(Dataset records)
..........

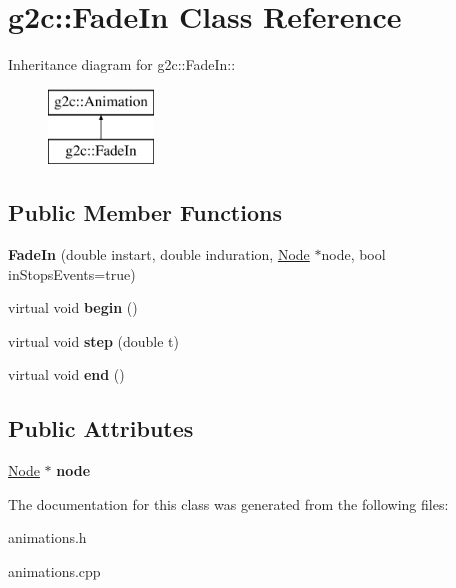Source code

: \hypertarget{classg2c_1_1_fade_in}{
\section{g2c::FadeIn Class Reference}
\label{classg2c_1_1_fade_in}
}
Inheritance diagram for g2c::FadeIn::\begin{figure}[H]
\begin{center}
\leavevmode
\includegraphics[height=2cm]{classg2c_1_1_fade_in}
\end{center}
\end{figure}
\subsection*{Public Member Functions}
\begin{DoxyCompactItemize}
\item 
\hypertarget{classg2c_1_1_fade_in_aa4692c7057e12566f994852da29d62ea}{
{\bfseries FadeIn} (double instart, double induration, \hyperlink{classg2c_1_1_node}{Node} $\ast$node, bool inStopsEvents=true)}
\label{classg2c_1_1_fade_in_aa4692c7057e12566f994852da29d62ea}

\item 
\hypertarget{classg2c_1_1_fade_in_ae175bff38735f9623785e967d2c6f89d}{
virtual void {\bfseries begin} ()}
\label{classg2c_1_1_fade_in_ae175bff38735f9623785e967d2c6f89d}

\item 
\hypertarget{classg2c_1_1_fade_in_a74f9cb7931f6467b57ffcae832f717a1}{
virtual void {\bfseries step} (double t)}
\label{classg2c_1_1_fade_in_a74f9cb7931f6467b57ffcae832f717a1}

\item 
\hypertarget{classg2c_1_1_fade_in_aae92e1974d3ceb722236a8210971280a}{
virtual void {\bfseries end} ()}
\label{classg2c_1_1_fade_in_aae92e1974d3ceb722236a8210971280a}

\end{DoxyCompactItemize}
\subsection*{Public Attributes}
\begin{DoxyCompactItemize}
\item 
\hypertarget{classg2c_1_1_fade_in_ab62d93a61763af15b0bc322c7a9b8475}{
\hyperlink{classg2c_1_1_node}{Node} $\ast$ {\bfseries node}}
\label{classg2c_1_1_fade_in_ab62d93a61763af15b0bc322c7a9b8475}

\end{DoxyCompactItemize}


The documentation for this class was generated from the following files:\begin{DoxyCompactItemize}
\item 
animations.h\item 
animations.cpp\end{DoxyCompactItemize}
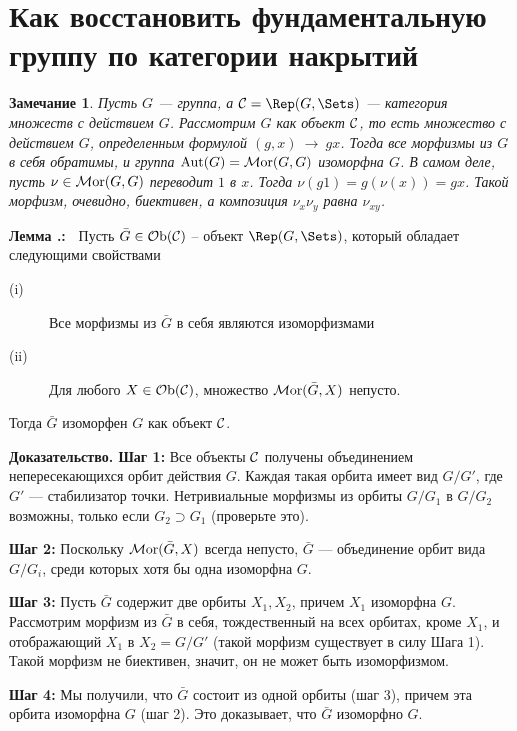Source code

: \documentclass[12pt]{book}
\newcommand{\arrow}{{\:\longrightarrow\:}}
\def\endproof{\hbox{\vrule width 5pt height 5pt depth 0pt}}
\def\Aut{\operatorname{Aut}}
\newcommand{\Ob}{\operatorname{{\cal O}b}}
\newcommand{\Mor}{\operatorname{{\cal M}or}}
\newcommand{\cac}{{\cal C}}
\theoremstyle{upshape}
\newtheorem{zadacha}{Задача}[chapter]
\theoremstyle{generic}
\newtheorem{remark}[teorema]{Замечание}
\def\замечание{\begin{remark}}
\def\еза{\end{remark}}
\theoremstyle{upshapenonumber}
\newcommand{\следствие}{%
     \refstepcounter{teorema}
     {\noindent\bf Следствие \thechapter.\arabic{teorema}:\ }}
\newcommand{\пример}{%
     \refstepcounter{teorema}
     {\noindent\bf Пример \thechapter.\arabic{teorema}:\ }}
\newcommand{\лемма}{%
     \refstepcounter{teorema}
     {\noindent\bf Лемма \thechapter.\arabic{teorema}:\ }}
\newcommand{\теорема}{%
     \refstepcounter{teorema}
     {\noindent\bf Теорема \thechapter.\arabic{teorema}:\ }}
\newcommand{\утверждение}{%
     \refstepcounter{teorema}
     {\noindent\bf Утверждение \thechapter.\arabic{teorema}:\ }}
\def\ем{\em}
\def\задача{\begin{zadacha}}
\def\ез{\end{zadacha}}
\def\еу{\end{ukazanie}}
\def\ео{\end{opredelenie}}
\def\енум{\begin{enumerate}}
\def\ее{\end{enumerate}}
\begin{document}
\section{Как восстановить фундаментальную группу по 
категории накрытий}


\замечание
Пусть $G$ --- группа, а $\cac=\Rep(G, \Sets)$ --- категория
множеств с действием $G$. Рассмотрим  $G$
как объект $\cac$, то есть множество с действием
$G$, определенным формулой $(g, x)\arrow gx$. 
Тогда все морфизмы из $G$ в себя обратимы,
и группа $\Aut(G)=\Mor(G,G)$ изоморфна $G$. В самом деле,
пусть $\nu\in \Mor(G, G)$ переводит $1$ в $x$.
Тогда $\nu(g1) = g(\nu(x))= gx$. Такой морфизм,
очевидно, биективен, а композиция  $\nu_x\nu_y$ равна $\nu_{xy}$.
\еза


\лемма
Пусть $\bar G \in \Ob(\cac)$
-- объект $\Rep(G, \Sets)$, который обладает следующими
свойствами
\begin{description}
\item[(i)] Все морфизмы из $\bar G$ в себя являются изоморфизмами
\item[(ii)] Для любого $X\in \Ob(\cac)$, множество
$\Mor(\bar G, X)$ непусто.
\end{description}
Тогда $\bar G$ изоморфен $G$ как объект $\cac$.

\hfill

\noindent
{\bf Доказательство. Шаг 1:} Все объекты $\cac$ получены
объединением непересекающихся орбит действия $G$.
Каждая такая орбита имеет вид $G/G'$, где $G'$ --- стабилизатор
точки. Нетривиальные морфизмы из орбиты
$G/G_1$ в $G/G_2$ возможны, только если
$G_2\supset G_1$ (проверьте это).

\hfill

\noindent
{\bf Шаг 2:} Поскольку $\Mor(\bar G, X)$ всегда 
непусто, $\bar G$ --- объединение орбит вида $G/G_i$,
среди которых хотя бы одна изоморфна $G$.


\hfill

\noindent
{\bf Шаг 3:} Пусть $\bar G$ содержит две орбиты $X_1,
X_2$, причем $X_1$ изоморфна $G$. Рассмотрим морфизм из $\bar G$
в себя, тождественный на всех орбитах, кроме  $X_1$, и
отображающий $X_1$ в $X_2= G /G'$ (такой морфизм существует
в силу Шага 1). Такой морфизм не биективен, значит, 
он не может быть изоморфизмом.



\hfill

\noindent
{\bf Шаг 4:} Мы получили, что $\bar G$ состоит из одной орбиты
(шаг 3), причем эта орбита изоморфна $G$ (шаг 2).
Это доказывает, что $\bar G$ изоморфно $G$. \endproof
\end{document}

..........

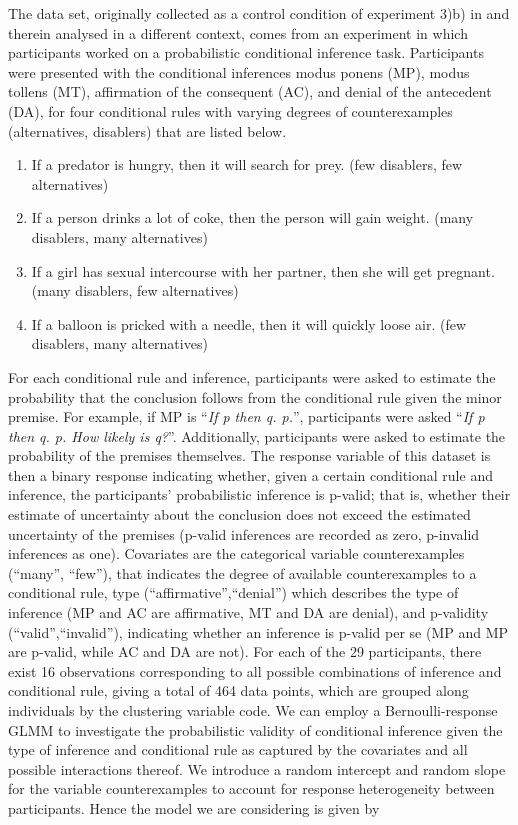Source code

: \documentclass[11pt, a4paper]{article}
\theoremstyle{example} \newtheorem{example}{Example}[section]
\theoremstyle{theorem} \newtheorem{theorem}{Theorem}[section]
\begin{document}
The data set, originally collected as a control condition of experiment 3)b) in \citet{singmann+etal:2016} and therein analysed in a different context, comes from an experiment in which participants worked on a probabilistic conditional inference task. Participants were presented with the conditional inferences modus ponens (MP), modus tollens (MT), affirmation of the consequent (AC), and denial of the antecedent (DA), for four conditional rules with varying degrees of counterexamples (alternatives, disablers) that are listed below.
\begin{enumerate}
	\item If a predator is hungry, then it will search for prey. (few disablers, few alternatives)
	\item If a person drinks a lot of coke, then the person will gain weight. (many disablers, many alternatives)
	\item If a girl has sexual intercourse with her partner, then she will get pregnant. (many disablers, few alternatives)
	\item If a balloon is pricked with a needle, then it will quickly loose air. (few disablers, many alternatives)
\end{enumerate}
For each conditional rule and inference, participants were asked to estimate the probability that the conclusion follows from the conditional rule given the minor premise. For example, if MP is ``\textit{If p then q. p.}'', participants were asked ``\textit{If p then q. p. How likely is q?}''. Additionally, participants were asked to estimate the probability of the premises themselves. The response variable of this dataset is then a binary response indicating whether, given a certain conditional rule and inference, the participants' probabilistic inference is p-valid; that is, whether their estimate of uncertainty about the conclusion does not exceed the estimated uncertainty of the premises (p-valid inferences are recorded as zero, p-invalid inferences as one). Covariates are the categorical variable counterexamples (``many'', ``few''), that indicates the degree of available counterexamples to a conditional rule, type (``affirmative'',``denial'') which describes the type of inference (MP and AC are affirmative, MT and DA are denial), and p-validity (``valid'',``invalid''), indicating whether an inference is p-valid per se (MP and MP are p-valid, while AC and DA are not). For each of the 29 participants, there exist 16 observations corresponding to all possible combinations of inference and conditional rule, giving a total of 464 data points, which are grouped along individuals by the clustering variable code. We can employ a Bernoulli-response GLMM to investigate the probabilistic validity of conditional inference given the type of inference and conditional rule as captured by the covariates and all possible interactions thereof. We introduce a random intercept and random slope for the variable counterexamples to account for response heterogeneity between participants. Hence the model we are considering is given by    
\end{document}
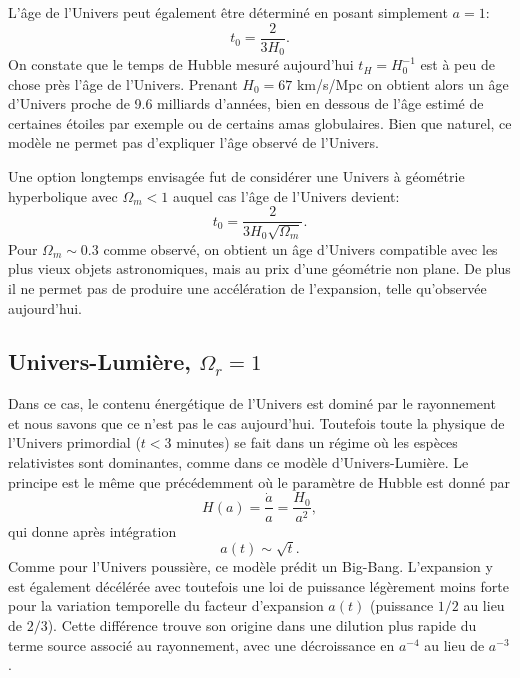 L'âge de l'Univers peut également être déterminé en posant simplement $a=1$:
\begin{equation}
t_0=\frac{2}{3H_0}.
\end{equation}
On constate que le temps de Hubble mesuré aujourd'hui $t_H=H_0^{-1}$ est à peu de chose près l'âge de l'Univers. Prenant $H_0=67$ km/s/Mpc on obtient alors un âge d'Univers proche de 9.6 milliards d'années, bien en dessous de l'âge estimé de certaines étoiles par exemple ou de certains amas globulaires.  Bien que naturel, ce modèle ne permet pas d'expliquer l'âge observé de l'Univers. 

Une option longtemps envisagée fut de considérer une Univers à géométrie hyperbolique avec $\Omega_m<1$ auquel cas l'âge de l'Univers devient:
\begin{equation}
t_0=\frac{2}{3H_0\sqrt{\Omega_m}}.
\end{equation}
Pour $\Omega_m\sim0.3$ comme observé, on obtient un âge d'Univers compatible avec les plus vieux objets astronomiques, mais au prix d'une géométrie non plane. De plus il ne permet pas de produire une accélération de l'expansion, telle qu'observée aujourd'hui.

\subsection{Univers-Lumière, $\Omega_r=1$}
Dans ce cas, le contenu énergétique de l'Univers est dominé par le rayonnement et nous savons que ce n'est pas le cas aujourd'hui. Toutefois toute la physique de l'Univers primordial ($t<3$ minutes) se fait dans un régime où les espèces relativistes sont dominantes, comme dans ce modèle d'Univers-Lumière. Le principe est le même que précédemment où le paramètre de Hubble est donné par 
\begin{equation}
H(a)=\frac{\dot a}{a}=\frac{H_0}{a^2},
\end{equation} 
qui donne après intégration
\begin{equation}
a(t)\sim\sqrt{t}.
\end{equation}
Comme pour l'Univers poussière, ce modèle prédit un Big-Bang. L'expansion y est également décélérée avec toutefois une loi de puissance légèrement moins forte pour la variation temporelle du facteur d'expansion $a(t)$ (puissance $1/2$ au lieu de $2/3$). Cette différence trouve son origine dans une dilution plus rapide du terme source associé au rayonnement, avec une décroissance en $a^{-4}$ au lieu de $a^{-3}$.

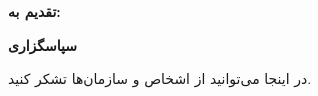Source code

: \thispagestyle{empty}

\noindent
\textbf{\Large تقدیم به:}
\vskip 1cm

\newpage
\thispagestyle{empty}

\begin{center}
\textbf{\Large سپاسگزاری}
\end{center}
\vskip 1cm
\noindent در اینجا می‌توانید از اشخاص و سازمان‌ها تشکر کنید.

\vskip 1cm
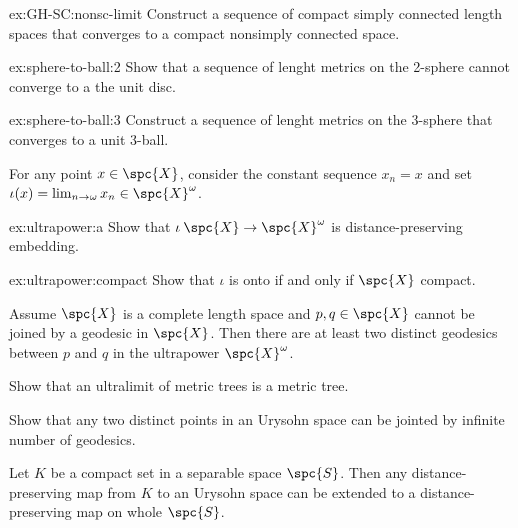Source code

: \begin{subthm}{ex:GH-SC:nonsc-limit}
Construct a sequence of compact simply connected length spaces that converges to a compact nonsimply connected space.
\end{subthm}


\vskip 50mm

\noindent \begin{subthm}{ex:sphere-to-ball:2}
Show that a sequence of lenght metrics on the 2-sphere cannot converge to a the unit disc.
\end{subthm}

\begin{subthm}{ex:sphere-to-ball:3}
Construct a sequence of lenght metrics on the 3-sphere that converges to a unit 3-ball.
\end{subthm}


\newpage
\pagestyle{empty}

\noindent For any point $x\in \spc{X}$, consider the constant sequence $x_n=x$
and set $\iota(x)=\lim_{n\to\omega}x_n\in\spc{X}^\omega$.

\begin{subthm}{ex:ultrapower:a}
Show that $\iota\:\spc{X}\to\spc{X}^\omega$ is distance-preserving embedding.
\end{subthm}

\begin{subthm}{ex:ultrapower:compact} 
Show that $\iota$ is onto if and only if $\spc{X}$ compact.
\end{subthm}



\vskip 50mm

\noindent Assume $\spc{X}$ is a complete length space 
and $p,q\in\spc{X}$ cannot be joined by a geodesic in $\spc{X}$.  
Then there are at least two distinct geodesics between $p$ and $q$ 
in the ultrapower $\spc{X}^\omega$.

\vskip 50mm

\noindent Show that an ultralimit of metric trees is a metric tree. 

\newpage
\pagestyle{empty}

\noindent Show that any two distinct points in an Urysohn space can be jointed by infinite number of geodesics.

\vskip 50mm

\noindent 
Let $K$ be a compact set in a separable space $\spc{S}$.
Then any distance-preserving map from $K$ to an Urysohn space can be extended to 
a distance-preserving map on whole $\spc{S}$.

..........

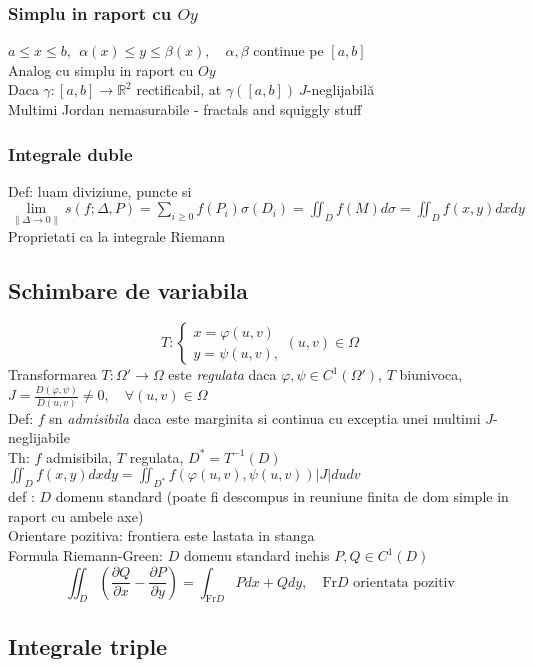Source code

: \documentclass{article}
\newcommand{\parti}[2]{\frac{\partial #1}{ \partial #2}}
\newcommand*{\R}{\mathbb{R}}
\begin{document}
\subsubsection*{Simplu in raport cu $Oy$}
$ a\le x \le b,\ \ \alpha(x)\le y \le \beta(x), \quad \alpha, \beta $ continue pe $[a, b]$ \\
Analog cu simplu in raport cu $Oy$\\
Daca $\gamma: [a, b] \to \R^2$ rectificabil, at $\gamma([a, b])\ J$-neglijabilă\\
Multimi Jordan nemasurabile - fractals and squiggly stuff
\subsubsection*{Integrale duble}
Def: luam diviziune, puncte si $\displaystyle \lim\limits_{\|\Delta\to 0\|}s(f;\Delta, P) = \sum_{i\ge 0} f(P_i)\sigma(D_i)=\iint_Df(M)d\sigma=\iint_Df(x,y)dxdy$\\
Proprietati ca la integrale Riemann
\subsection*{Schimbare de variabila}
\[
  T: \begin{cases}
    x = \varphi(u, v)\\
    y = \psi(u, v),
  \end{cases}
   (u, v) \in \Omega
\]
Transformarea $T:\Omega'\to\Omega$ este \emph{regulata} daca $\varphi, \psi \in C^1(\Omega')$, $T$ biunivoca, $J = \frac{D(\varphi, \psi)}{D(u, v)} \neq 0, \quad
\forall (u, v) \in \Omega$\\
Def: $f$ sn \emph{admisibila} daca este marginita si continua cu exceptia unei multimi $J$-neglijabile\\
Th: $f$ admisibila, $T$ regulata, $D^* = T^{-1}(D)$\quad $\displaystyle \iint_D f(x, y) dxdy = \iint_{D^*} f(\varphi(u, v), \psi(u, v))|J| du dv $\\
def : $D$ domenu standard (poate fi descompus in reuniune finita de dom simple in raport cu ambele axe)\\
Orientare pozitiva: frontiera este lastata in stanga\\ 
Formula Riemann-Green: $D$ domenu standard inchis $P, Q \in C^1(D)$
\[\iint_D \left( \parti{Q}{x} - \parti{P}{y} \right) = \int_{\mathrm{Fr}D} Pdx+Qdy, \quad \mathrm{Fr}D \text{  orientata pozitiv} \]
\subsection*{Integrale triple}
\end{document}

..........

● **What is expected**: From the entries above, extract each line containing "множество".

● **Finished exercise**:
как объект $\cac$, то есть множество с действием
\item[(ii)] Для любого $X\in \Ob(\cac)$, множество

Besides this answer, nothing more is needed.